Taliban Give Up Kandahar, Bin Laden Nowhere To Be Found

KABUL/QUETTA, Pakistan (Islamweb & News Agencies) - Taliban fighters began surrendering in Kandahar on Friday as the militia that had imposed its harsh version of Islam on Afghanistan finally disintegrated after weeks of pulverizing U.S. air strikes.
The battered country's new designated leader, cutting through earlier uncertainty about how he would treat Taliban supreme leader Mullah Mohammad Omar, said he must be brought to justice.
Anti-Taliban forces said they had captured the main base of Osama bin Laden in the rugged Tora Bora mountains of eastern Afghanistan, but failed to find the Saudi-born militant blamed for the September 11 attacks on the United States.
The Afghan Islamic Press (AIP) said the defenders of Kandahar, the Taliban's birthplace and last main bastion, had started handing in their guns to a commission of tribal elders, Islamic religious scholars and former Mujahideen commanders.
It said the commission was headed by Mullah Naqibullah, a former Mujahideen leader and military chief of Kandahar.

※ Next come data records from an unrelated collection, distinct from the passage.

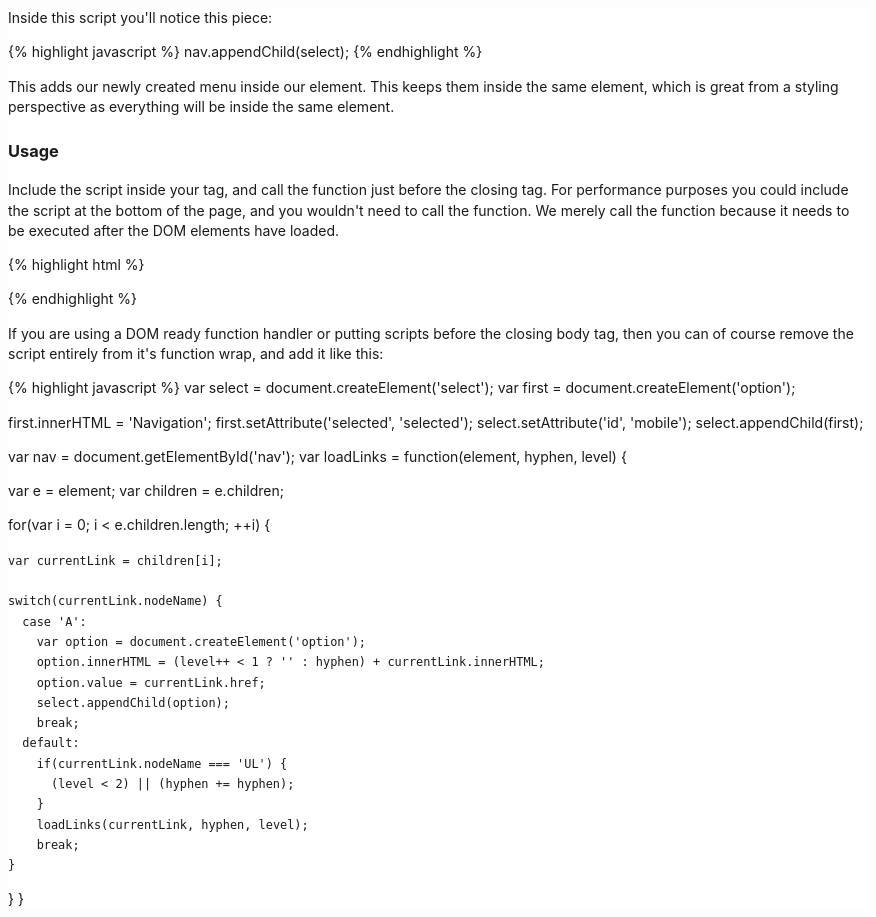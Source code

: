 Inside this script you'll notice this piece:

{% highlight javascript %}
nav.appendChild(select);
{% endhighlight %}

This adds our newly created  menu inside our  element. This keeps them inside the same element, which is great from a styling perspective as everything will be inside the same element. 

### Usage

Include the script inside your  tag, and call the function just before the closing  tag. For performance purposes you could include the script at the bottom of the page, and you wouldn't need to call the function. We merely call the function because it needs to be executed after the DOM elements have loaded.

{% highlight html %}
<!DOCTYPE html>
<html>
  <head>
    <script src="js/selectnav.js"></script>
  </head>
  
  <body>
    <script>
      selectnav();
    </script>
  </body>
</html>
{% endhighlight %}

If you are using a DOM ready function handler or putting scripts before the closing body tag, then you can of course remove the script entirely from it's function wrap, and add it like this:

{% highlight javascript %}
var select = document.createElement('select');
var first = document.createElement('option');

first.innerHTML = 'Navigation';
first.setAttribute('selected', 'selected');
select.setAttribute('id', 'mobile');
select.appendChild(first);

var nav = document.getElementById('nav');
var loadLinks = function(element, hyphen, level) {

  var e = element;
  var children = e.children;

  for(var i = 0; i < e.children.length; ++i) {

    var currentLink = children[i];

    switch(currentLink.nodeName) {
      case 'A':
        var option = document.createElement('option');
        option.innerHTML = (level++ < 1 ? '' : hyphen) + currentLink.innerHTML;
        option.value = currentLink.href;
        select.appendChild(option);
        break;
      default:
        if(currentLink.nodeName === 'UL') {
          (level < 2) || (hyphen += hyphen);
        }
        loadLinks(currentLink, hyphen, level);
        break;
    }
  }
}


 [1]: //css-tricks.com/examples/ConvertMenuToDropdown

Some reports spoke of widespread looting of civilian property and relief agency warehouses as the city changed hands.
AIP said the Taliban had also surrendered in the southwestern province of Helmand and the border town of Spin Boldak.
Hamid Karzai, who reached a deal with the Taliban on Thursday for the peaceful handover of Kandahar, said he could not confirm the surrender had actually begun. But he said Mullah Omar and his aides must face trial for their crimes.
``For the higher-ranking Taliban, if there is a case against them they must face trial,'' he told Reuters by satellite telephone from Shahwali Kot, north of Kandahar.